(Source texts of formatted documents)
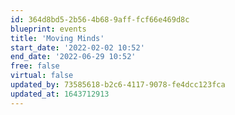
 ```yaml
---
id: 364d8bd5-2b56-4b68-9aff-fcf66e469d8c
blueprint: events
title: 'Moving Minds'
start_date: '2022-02-02 10:52'
end_date: '2022-06-29 10:52'
free: false
virtual: false
updated_by: 73585618-b2c6-4117-9078-fe4dcc123fca
updated_at: 1643712913
---
```

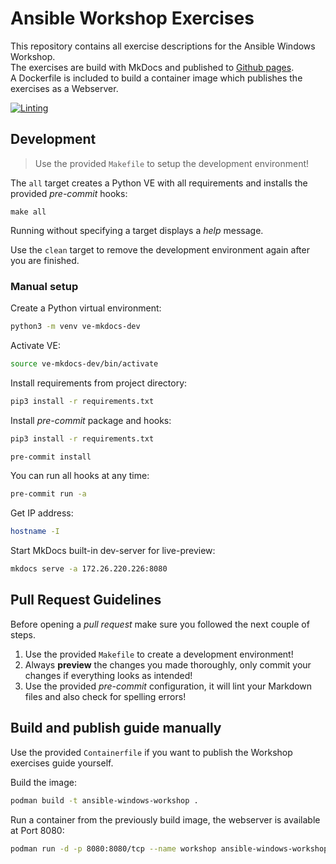 # Ansible Workshop Exercises

This repository contains all exercise descriptions for the Ansible Windows Workshop.  
The exercises are build with MkDocs and published to [Github pages](https://timgrt.github.io/ansible-windows-workshop/).  
A Dockerfile is included to build a container image which publishes the exercises as a Webserver.

[![Linting](https://github.com/TimGrt/ansible-windows-workshop/actions/workflows/ci.yml/badge.svg)](https://github.com/TimGrt/ansible-windows-workshop/actions/workflows/ci.yml)

## Development

> Use the provided `Makefile` to setup the development environment!

The `all` target creates a Python VE with all requirements and installs the provided *pre-commit* hooks:

```console
make all
```

Running without specifying a target displays a *help* message.

Use the `clean` target to remove the development environment again after you are finished.

### Manual setup

Create a Python virtual environment:

```bash
python3 -m venv ve-mkdocs-dev
```

Activate VE:

```bash
source ve-mkdocs-dev/bin/activate
```

Install requirements from project directory:

```bash
pip3 install -r requirements.txt
```

Install *pre-commit* package and hooks:

```bash
pip3 install -r requirements.txt
```

```bash
pre-commit install
```

You can run all hooks at any time:

```bash
pre-commit run -a
```

Get IP address:

```bash
hostname -I
```

Start MkDocs built-in dev-server for live-preview:

```bash
mkdocs serve -a 172.26.220.226:8080
```

## Pull Request Guidelines

Before opening a *pull request* make sure you followed the next couple of steps.

1. Use the provided `Makefile` to create a development environment!
2. Always **preview** the changes you made thoroughly, only commit your changes if everything looks as intended!
3. Use the provided *pre-commit* configuration, it will lint your Markdown files and also check for spelling errors!

## Build and publish guide manually

Use the provided `Containerfile` if you want to publish the Workshop exercises guide yourself.

Build the image:

```bash
podman build -t ansible-windows-workshop .
```

Run a container from the previously build image, the webserver is available at Port 8080:

```bash
podman run -d -p 8080:8080/tcp --name workshop ansible-windows-workshop
```
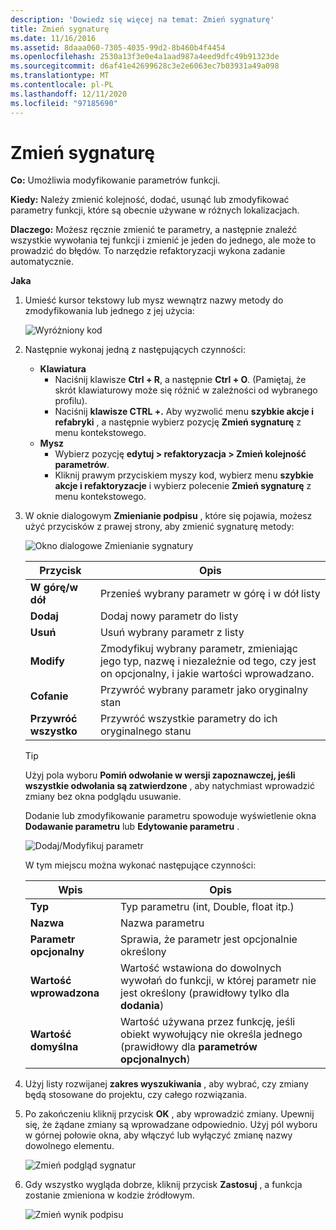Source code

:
 ```yaml
---
description: 'Dowiedz się więcej na temat: Zmień sygnaturę'
title: Zmień sygnaturę
ms.date: 11/16/2016
ms.assetid: 8daaa060-7305-4035-99d2-8b460b4f4454
ms.openlocfilehash: 2530a13f3e0e4a1aad987a4eed9dfc49b91323de
ms.sourcegitcommit: d6af41e42699628c3e2e6063ec7b03931a49a098
ms.translationtype: MT
ms.contentlocale: pl-PL
ms.lasthandoff: 12/11/2020
ms.locfileid: "97185690"
---
```

# <a name="change-signature"></a>Zmień sygnaturę

**Co:** Umożliwia modyfikowanie parametrów funkcji.

**Kiedy:** Należy zmienić kolejność, dodać, usunąć lub zmodyfikować parametry funkcji, które są obecnie używane w różnych lokalizacjach.

**Dlaczego:** Możesz ręcznie zmienić te parametry, a następnie znaleźć wszystkie wywołania tej funkcji i zmienić je jeden do jednego, ale może to prowadzić do błędów.  To narzędzie refaktoryzacji wykona zadanie automatycznie.

**Jaka**

1. Umieść kursor tekstowy lub mysz wewnątrz nazwy metody do zmodyfikowania lub jednego z jej użycia:

   ![Wyróżniony kod](images/changesignature_highlight.png)

1. Następnie wykonaj jedną z następujących czynności:
   * **Klawiatura**
     * Naciśnij klawisze **Ctrl + R**, a następnie **Ctrl + O**.  (Pamiętaj, że skrót klawiaturowy może się różnić w zależności od wybranego profilu).
     * Naciśnij **klawisze CTRL +.** Aby wyzwolić menu **szybkie akcje i refabryki** , a następnie wybierz pozycję **Zmień sygnaturę** z menu kontekstowego.
   * **Mysz**
     * Wybierz pozycję **edytuj > refaktoryzacja > Zmień kolejność parametrów**.
     * Kliknij prawym przyciskiem myszy kod, wybierz menu **szybkie akcje i refaktoryzacje** i wybierz polecenie **Zmień sygnaturę** z menu kontekstowego.

1. W oknie dialogowym **Zmienianie podpisu** , które się pojawia, możesz użyć przycisków z prawej strony, aby zmienić sygnaturę metody:

   ![Okno dialogowe Zmienianie sygnatury](images/changesignature_dialog.png)

   | Przycisk | Opis
   | ------ | ---
   | **W górę/w dół**    | Przenieś wybrany parametr w górę i w dół listy
   | **Dodaj**        | Dodaj nowy parametr do listy
   | **Usuń**     | Usuń wybrany parametr z listy
   | **Modify**     | Zmodyfikuj wybrany parametr, zmieniając jego typ, nazwę i niezależnie od tego, czy jest on opcjonalny, i jakie wartości wprowadzano.
   | **Cofanie**     | Przywróć wybrany parametr jako oryginalny stan
   | **Przywróć wszystko** | Przywróć wszystkie parametry do ich oryginalnego stanu

   > [!TIP]
   > Użyj pola wyboru **Pomiń odwołanie w wersji zapoznawczej, jeśli wszystkie odwołania są zatwierdzone** , aby natychmiast wprowadzić zmiany bez okna podglądu usuwanie.

   Dodanie lub zmodyfikowanie parametru spowoduje wyświetlenie okna **Dodawanie parametru** lub **Edytowanie parametru** .

   ![Dodaj/Modyfikuj parametr](images/changesignature_addmodify.png)

   W tym miejscu można wykonać następujące czynności:

   | Wpis | Opis
   | ----- | ---
   | **Typ**               | Typ parametru (int, Double, float itp.)
   | **Nazwa**               | Nazwa parametru
   | **Parametr opcjonalny** | Sprawia, że parametr jest opcjonalnie określony
   | **Wartość wprowadzona**     | Wartość wstawiona do dowolnych wywołań do funkcji, w której parametr nie jest określony (prawidłowy tylko dla **dodania**)
   | **Wartość domyślna**      | Wartość używana przez funkcję, jeśli obiekt wywołujący nie określa jednego (prawidłowy dla **parametrów opcjonalnych**)

1. Użyj listy rozwijanej **zakres wyszukiwania** , aby wybrać, czy zmiany będą stosowane do projektu, czy całego rozwiązania.

1. Po zakończeniu kliknij przycisk **OK** , aby wprowadzić zmiany.  Upewnij się, że żądane zmiany są wprowadzane odpowiednio.  Użyj pól wyboru w górnej połowie okna, aby włączyć lub wyłączyć zmianę nazwy dowolnego elementu.

   ![Zmień podgląd sygnatur](images/changesignature_preview.png)

1. Gdy wszystko wygląda dobrze, kliknij przycisk **Zastosuj** , a funkcja zostanie zmieniona w kodzie źródłowym.

   ![Zmień wynik podpisu](images/changesignature_result.png)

• [Exercise instructions]: Print the entries as they stand, first line through the line holding "The exercises are", with every picture removed.

• [Exercise solution]:
 ```yaml
---
id: 364d8bd5-2b56-4b68-9aff-fcf66e469d8c
blueprint: events
title: 'Moving Minds'
start_date: '2022-02-02 10:52'
end_date: '2022-06-29 10:52'
free: false
virtual: false
updated_by: 73585618-b2c6-4117-9078-fe4dcc123fca
updated_at: 1643712913
---
```

 # Ansible Workshop Exercises

This repository contains all exercise descriptions for the Ansible Windows Workshop.  
The exercises are build with MkDocs and published to [Github pages](https://timgrt.github.io/ansible-windows-workshop/).  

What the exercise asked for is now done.